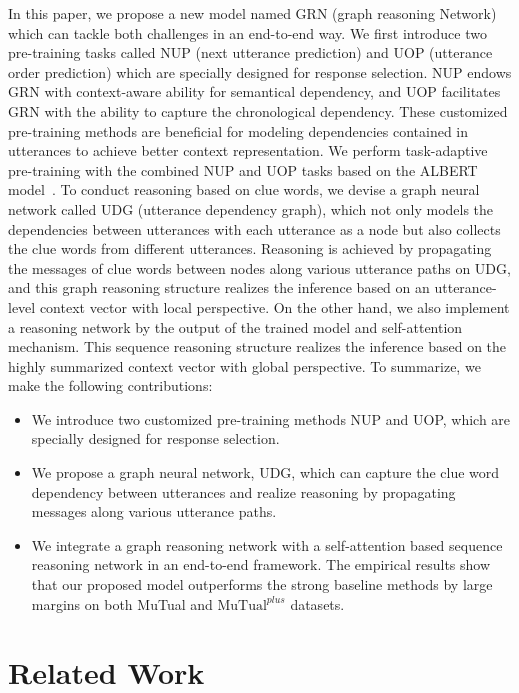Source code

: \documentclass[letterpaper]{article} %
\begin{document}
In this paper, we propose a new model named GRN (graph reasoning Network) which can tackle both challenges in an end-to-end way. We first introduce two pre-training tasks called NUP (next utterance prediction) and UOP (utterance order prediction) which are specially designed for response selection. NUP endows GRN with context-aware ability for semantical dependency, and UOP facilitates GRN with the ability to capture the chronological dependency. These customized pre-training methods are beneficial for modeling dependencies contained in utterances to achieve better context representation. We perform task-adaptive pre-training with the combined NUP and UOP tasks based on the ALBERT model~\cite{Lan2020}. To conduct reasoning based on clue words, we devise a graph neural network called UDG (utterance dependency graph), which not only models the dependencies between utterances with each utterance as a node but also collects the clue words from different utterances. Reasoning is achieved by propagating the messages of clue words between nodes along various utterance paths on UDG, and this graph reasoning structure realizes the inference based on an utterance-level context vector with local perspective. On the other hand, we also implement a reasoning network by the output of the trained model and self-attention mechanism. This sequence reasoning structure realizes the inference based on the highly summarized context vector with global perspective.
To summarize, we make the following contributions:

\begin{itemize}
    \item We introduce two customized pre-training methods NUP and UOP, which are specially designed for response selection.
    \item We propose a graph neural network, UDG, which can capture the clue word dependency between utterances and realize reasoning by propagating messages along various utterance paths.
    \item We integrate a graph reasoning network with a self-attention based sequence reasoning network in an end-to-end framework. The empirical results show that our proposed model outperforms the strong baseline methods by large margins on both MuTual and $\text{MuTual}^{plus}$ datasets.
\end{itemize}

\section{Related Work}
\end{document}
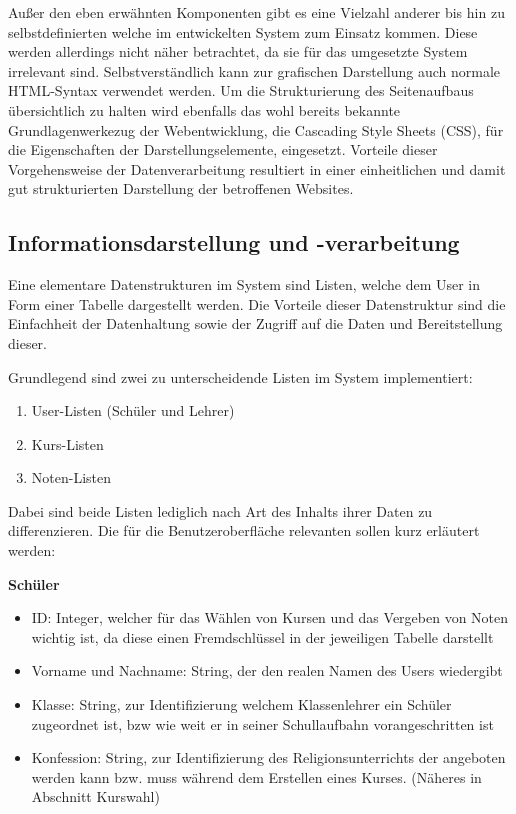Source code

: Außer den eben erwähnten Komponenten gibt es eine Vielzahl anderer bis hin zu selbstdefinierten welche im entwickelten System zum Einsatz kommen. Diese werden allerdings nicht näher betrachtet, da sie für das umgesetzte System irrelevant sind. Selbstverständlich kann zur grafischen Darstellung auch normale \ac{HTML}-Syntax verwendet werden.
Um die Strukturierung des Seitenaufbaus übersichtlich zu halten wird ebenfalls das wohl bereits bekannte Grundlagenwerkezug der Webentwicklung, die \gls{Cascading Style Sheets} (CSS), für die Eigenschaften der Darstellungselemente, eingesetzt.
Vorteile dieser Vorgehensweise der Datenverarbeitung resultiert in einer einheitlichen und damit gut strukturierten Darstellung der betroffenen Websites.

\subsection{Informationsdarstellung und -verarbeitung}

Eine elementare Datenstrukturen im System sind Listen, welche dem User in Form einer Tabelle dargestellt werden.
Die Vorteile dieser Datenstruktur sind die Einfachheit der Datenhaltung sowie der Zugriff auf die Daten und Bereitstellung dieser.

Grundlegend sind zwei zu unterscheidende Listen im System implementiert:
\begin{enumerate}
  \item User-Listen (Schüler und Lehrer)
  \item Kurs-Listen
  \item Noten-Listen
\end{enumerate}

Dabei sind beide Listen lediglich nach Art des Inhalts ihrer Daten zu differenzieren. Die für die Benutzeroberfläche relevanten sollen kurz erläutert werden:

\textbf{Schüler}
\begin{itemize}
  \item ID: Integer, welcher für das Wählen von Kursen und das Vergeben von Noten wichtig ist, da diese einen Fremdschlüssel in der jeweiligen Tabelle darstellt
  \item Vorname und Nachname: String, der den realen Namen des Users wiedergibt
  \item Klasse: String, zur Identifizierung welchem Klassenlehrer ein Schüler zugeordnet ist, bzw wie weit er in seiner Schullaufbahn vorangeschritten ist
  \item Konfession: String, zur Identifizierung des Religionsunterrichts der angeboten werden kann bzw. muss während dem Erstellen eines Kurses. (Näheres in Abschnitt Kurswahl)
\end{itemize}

*-*-*

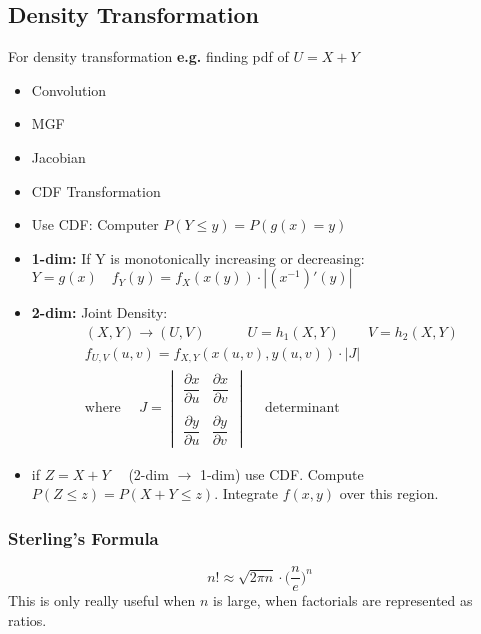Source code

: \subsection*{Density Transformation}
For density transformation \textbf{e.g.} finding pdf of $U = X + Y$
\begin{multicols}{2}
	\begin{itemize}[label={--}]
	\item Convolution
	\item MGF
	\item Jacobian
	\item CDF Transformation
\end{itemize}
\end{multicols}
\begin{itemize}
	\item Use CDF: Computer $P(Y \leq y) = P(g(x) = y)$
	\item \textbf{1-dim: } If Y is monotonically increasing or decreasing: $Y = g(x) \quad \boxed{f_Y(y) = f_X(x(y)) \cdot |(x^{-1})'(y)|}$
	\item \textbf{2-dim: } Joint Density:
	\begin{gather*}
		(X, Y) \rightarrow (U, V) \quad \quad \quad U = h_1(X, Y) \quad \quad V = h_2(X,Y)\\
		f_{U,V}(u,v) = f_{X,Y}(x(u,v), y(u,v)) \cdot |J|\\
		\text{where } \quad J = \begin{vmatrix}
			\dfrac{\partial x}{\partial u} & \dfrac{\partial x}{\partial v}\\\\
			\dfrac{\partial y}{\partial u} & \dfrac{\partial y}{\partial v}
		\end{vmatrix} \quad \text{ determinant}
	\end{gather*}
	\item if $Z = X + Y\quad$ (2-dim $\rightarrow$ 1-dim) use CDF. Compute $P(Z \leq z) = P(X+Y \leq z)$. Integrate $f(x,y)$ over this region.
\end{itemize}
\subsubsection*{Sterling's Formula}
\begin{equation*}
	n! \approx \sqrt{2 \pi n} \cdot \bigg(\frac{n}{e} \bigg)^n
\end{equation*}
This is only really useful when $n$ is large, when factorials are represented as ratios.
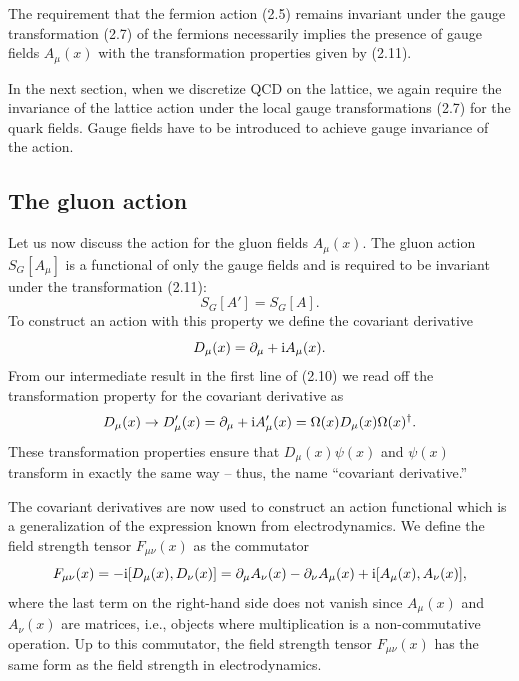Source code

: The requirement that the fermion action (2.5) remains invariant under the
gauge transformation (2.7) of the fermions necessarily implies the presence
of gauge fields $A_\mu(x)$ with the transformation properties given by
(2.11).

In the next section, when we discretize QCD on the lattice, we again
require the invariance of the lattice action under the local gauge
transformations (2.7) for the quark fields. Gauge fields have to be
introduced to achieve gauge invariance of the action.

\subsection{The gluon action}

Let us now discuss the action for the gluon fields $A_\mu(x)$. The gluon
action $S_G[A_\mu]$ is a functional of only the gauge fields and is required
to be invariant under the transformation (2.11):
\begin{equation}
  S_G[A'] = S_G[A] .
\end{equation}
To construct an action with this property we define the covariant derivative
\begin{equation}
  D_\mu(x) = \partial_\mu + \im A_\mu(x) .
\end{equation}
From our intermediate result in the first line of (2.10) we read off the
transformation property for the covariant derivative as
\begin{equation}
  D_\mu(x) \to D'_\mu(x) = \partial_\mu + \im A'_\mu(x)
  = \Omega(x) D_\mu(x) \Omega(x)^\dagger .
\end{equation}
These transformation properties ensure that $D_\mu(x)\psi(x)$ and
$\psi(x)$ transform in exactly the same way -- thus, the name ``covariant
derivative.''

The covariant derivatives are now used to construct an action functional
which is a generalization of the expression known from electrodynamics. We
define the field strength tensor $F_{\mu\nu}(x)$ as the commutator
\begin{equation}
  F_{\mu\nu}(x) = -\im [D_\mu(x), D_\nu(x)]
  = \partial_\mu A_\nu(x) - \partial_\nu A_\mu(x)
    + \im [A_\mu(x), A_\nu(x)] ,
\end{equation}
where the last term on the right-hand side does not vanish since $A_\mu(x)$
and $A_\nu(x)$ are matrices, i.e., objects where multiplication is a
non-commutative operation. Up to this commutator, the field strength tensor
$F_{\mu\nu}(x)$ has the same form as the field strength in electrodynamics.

*-*-*

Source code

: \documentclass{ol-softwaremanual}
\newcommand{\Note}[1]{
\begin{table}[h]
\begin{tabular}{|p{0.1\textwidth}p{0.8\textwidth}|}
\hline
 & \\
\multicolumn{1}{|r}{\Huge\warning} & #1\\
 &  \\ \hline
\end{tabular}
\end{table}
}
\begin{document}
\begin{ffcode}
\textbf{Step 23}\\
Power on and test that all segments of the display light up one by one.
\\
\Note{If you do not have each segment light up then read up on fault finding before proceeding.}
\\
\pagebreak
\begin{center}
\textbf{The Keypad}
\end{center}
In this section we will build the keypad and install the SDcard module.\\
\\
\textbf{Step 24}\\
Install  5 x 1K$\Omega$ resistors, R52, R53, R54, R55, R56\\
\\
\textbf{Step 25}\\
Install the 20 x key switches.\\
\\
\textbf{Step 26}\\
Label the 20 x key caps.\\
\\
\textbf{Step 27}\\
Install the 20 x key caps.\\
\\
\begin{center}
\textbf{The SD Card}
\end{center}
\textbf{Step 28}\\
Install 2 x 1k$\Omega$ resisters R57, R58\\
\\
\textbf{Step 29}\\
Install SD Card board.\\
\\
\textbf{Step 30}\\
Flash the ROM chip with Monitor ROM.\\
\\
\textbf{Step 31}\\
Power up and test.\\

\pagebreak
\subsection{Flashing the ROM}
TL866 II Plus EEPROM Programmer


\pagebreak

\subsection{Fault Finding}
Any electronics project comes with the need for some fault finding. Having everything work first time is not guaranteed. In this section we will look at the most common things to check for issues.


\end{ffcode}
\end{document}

*-*-*

For this exercise, gather every line of the data that contains the word "Listen".

Eine elementare Datenstrukturen im System sind Listen, welche dem User in Form einer Tabelle dargestellt werden.
Grundlegend sind zwei zu unterscheidende Listen im System implementiert:
  \item User-Listen (Schüler und Lehrer)
  \item Kurs-Listen
  \item Noten-Listen
Dabei sind beide Listen lediglich nach Art des Inhalts ihrer Daten zu differenzieren. Die für die Benutzeroberfläche relevanten sollen kurz erläutert werden:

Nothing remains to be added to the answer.